Comment vous rémunèrent les plateformes numériques ?
Qu’il s’agisse de musique ou de cinéma, les plateformes numériques ont pris une place centrale dans la distribution des œuvres. Leur mode de fonctionnement opaque et solitaire a rebattu les cartes en matière de rémunération. Résultat : une partie de vos revenus a disparu.
Les pratiques des consommateurs ont changé et, avec elles, la façon de distribuer des œuvres. Désormais, on ne possède plus un film ou un morceau sur un support physique, mais on y accède à volonté comme à n’importe quel service en ligne. Le débat ne consiste plus à dire si tout cela est bien ou mal, mais plutôt à savoir comment, désormais, garantir la liberté de créer dans des conditions équitables. En tant que « vitrine », les plateformes digitales offrent une opportunité indéniable à des artistes qui peinaient auparavant à diffuser leur travail auprès d’un large public. En matière de propriété intellectuelle et de rémunération, en revanche, le compte n’y est pas. Les règles du jeu numérique semblent bien souvent difficiles à concilier avec une juste rémunération de votre travail. Elles ne devraient d’ailleurs pas changer de sitôt puisque le dernier texte voté par l’Assemblée ne modifie pas cette situation. État des lieux de cette nouvelle donne dans les secteurs concernés.
En musique, des revenus qui s’amenuisent
De qui parle-t-on : Spotify, Deezer, Apple Music, You Tube, etc.

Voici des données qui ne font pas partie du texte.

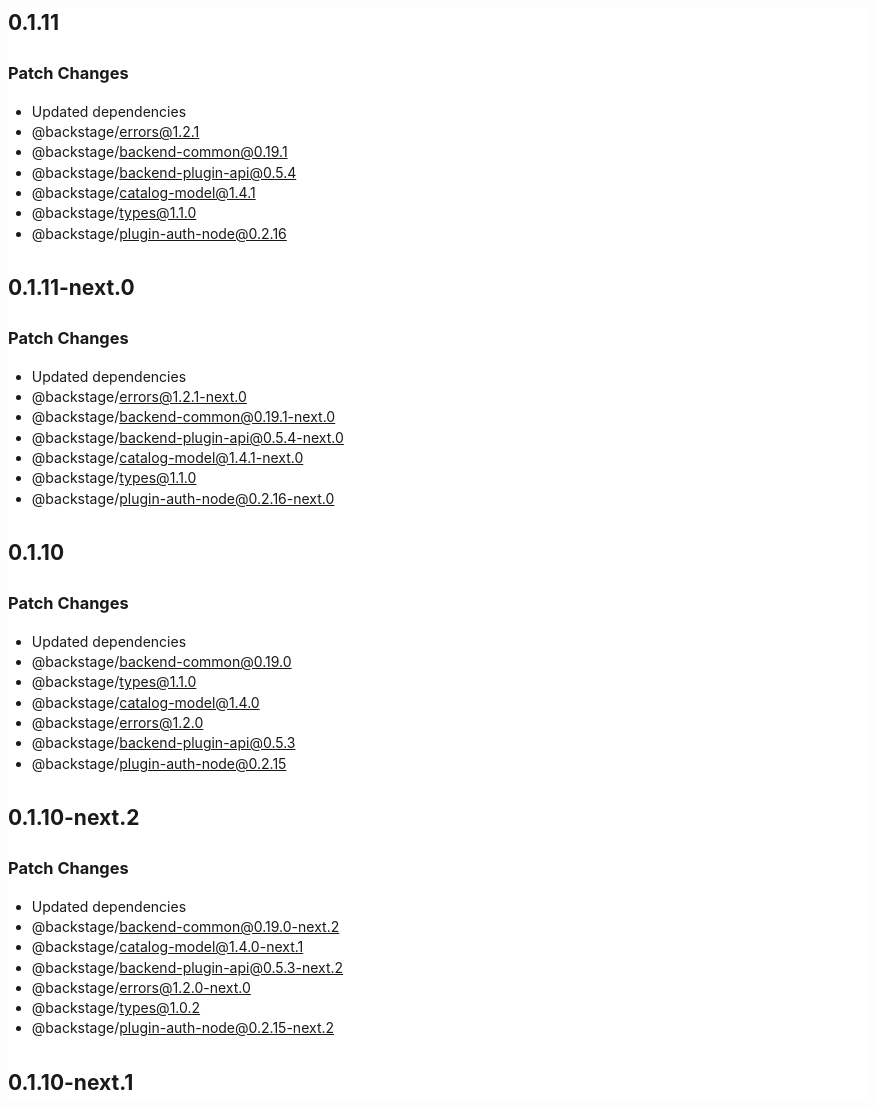 ## 0.1.11

### Patch Changes

- Updated dependencies
 - @backstage/errors@1.2.1
 - @backstage/backend-common@0.19.1
 - @backstage/backend-plugin-api@0.5.4
 - @backstage/catalog-model@1.4.1
 - @backstage/types@1.1.0
 - @backstage/plugin-auth-node@0.2.16

## 0.1.11-next.0

### Patch Changes

- Updated dependencies
 - @backstage/errors@1.2.1-next.0
 - @backstage/backend-common@0.19.1-next.0
 - @backstage/backend-plugin-api@0.5.4-next.0
 - @backstage/catalog-model@1.4.1-next.0
 - @backstage/types@1.1.0
 - @backstage/plugin-auth-node@0.2.16-next.0

## 0.1.10

### Patch Changes

- Updated dependencies
 - @backstage/backend-common@0.19.0
 - @backstage/types@1.1.0
 - @backstage/catalog-model@1.4.0
 - @backstage/errors@1.2.0
 - @backstage/backend-plugin-api@0.5.3
 - @backstage/plugin-auth-node@0.2.15

## 0.1.10-next.2

### Patch Changes

- Updated dependencies
 - @backstage/backend-common@0.19.0-next.2
 - @backstage/catalog-model@1.4.0-next.1
 - @backstage/backend-plugin-api@0.5.3-next.2
 - @backstage/errors@1.2.0-next.0
 - @backstage/types@1.0.2
 - @backstage/plugin-auth-node@0.2.15-next.2

## 0.1.10-next.1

Quels revenus pour vous, artistes ?
Les plateformes restituent aux labels et aux distributeurs spécialisés (TuneCore, Believe, iMusician, etc.) une assiette globale de revenus liés aux écoutes des morceaux qu’ils ont cédés. C’est à partir de cette somme que la part de la rémunération qui revient à l’artiste, calculée au prorata du volume de téléchargements de ses morceaux selon des critères et des modalités différents d’une plateforme à l’autre, lui est versée par son producteur. Partant de là, plus vous êtes écoutés, plus vous touchez une grosse part d’un gâteau qui s’est, à ce stade, considérablement réduit. Pas besoin d’être un spécialiste des algorithmes pour comprendre qu’un tel système noie les plus fragiles, tout en faisant fondre les revenus de tous.
À titre d’exemple, un artiste perçoit 100 euros quand* :
- il passe 10 fois à la radio
- il vend 100 albums
- il est écouté 250 000 fois en streaming payant
- il est écouté 1 000 000 de fois en streaming gratuit
Cinéma et œuvres audiovisuelles : un équilibre stable mais fragile
De qui parle-t-on : Netflix, Amazon Prime Video, Disney+, etc.
Quels revenus pour vous, artistes ?
Si vous avez participé à un film ou une série proposés sur une de ces plateformes, il faut distinguer deux types de revenus : ceux issus de la première diffusion d’une œuvre et les rémunérations complémentaires issues des exploitations suivantes.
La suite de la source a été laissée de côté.